Deputy US Trade Representative Susan Schwab told reporters in Washington that she hoped the moves would give a boost to the talks. Services make up increasingly large shares of economic growth in both industrial and developing countries, she pointed out. The United States will expect developing countries albeit falling under Special and Differential treatment in the current round to take on obligations and provide enhanced market access.
The United States expects to actively participate in talks on telecommunications, financial, computer, distribution, express delivery, energy, environmental, legal, construction, architectural and engineering, audiovisual and education services.
Plurilateral negotiations on telecommunications will be headed by Singapore, while the computer services group is spearheaded by Chile and financial services and architectural engineering by Canada. The EU will lead groups on environmental and energy services. Australia proposed the request for legal services. Taiwan offered the requests on audiovisual services.
Countries targeted for improvements in their service sectors were mostly advanced developing countries including Argentina, Brazil, Mexico, Peru, Colombia, India, Pakistan, Sri Lanka, China, members of the Association of Southeast Asian Nations; the Persian Gulf countries, Saudi Arabia, Israel, Turkey, Egypt, South Africa and Nigeria.
Services liberalization enhances gains from liberalization in goods and agriculture by making the infrastructure of modern economies express delivery services, reliable communications, financial services, transportation services and others more widely available, commented US Ambassador to the World Trade Organization Peter Allgeier.
12 of 19
The United States is party to a dozen of the 18 or 19 requests either offered or in the works, said officials in Washington.

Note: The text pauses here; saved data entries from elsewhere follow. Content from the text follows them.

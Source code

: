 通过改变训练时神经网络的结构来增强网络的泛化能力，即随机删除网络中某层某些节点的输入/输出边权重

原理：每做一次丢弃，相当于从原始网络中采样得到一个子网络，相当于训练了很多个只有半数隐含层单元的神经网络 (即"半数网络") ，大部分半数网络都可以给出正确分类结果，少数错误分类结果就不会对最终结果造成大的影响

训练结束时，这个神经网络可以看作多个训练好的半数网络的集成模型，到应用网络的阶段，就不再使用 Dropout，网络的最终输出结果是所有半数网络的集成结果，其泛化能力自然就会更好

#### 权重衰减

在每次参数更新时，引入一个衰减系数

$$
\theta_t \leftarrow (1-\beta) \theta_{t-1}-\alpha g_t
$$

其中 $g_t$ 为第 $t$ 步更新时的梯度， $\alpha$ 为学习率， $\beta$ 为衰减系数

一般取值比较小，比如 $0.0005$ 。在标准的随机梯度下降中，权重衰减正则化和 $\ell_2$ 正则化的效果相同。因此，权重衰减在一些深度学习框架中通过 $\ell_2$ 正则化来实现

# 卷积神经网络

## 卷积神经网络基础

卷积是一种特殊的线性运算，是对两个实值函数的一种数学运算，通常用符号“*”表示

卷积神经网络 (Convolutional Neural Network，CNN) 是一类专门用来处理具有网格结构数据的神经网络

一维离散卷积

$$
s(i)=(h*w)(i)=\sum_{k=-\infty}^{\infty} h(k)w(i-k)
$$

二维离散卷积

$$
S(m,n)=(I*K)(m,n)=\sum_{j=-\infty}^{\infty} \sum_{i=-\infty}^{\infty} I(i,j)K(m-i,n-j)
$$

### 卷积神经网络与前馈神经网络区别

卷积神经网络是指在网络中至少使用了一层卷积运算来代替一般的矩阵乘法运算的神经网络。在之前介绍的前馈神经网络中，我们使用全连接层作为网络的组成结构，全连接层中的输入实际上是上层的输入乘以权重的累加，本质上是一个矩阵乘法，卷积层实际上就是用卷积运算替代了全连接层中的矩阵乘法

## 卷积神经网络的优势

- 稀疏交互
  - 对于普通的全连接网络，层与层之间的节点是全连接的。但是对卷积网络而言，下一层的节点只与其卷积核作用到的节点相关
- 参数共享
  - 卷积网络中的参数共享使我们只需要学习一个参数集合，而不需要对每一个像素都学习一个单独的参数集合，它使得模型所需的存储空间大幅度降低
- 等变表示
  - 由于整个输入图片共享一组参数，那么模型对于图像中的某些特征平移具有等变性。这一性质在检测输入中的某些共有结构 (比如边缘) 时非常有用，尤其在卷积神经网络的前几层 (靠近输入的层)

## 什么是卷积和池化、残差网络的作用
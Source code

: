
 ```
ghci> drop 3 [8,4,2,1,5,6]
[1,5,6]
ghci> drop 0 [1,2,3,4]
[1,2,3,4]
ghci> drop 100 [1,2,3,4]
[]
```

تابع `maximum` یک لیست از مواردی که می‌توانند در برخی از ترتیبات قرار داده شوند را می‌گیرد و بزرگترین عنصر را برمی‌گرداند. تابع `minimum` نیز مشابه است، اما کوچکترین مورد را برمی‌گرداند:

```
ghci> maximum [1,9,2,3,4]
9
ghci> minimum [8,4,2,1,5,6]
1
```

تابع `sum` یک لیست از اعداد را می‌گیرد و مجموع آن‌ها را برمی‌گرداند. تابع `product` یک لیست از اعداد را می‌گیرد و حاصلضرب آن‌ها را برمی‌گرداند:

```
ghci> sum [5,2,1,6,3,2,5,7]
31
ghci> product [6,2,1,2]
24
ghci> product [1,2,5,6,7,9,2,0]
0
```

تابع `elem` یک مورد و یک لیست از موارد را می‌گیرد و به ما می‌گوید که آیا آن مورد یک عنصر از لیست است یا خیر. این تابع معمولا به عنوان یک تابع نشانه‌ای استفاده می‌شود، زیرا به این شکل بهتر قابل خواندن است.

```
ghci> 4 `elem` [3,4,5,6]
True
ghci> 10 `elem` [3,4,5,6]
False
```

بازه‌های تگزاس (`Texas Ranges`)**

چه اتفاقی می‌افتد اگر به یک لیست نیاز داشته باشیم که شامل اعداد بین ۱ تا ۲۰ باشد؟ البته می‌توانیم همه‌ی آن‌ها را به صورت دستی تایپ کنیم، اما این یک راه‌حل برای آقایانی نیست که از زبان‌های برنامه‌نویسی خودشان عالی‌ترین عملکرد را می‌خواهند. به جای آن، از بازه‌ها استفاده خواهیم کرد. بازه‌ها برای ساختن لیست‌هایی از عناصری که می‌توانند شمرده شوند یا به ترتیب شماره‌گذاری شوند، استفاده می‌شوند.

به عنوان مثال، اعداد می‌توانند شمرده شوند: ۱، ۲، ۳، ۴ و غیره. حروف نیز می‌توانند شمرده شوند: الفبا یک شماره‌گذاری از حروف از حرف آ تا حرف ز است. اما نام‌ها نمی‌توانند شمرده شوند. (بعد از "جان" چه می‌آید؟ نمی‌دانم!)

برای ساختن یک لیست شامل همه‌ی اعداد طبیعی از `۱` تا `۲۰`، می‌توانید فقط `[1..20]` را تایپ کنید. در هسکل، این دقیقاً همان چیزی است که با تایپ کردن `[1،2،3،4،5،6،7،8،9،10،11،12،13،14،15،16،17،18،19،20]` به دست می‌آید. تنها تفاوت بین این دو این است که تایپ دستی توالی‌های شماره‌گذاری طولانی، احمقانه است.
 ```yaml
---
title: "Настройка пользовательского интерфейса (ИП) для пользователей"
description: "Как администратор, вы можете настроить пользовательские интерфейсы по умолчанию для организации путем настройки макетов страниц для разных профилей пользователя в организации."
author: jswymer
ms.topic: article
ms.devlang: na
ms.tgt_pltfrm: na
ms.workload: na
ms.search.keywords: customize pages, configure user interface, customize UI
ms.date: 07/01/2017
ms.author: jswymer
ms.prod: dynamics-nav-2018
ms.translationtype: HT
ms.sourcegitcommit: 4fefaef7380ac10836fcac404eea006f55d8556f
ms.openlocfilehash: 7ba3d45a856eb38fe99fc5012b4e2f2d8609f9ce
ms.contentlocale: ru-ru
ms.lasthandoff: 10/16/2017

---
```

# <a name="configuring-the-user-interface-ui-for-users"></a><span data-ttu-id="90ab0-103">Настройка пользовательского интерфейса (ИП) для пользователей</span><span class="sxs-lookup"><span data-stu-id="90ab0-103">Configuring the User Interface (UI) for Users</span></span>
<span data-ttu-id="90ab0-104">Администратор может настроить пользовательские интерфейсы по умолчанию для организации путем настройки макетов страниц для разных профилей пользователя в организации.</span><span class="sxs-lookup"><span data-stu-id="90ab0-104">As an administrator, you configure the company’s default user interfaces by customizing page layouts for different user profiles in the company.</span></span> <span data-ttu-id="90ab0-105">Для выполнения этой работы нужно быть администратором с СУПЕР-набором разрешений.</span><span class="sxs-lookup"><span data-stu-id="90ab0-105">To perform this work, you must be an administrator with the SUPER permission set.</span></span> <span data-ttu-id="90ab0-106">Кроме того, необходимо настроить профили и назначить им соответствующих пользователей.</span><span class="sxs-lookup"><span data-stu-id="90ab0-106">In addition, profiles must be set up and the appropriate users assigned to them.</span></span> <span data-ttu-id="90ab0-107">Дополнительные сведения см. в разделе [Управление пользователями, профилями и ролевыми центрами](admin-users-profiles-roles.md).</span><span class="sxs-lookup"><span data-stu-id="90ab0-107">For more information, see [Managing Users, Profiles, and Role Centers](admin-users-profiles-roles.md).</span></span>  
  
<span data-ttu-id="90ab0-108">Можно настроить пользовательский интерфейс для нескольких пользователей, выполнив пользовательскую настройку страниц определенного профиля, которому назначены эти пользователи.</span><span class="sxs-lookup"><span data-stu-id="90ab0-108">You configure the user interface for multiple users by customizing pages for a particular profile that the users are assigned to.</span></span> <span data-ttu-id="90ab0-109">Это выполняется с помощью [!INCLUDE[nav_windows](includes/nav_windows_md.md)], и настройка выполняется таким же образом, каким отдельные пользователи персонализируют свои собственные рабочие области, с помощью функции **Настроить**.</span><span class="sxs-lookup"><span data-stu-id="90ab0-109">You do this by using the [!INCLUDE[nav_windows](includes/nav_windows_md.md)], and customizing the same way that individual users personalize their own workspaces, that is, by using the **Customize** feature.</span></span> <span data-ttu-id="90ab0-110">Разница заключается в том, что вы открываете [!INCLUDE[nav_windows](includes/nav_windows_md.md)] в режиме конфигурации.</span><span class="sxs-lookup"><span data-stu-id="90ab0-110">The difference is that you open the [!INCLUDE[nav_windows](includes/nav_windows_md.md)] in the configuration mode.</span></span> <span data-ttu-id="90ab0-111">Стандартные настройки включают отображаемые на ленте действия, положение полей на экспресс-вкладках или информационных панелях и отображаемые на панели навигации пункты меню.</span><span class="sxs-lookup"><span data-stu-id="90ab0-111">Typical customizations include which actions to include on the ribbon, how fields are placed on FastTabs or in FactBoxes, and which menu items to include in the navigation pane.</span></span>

The United States also joined a group of countries in calling for the removal of restrictions in three of the four "modes" of delivery. US officials made it clear that Washington would find it "extremely" difficult to make offers in Mode 4 relating to the temporary transit of service professionals. But Washington intends to press for liberalization in cross-border delivery of services, direct sales and foreign investment the other three modes of delivery in the General Agreement on Trade in Services. It is anxious to get rid of trade barriers like restrictions on in-country establishment, such as prohibitions on branching, national performance requirements and discriminatory regulatory policies.
One group of nations including Japan, the EU, Norway, South Korea and China pressed the United States to reform its business visa system. Another group of industrial and developing countries called on the United States to join in the maritime services talks.
India and Brazil are expected to made a separate Mode 4 request soon.
Services negotiations chair Fernando De Mateo will convene a special negotiating session at the end of the month kicking off a series of "cluster" negotiations through the first week of April.
Yesterday was the deadline for plurilateral services requests agreed by trade ministers during last December's Hong Kong ministerial conference. Ministers set the end of July for responses and final offers by October.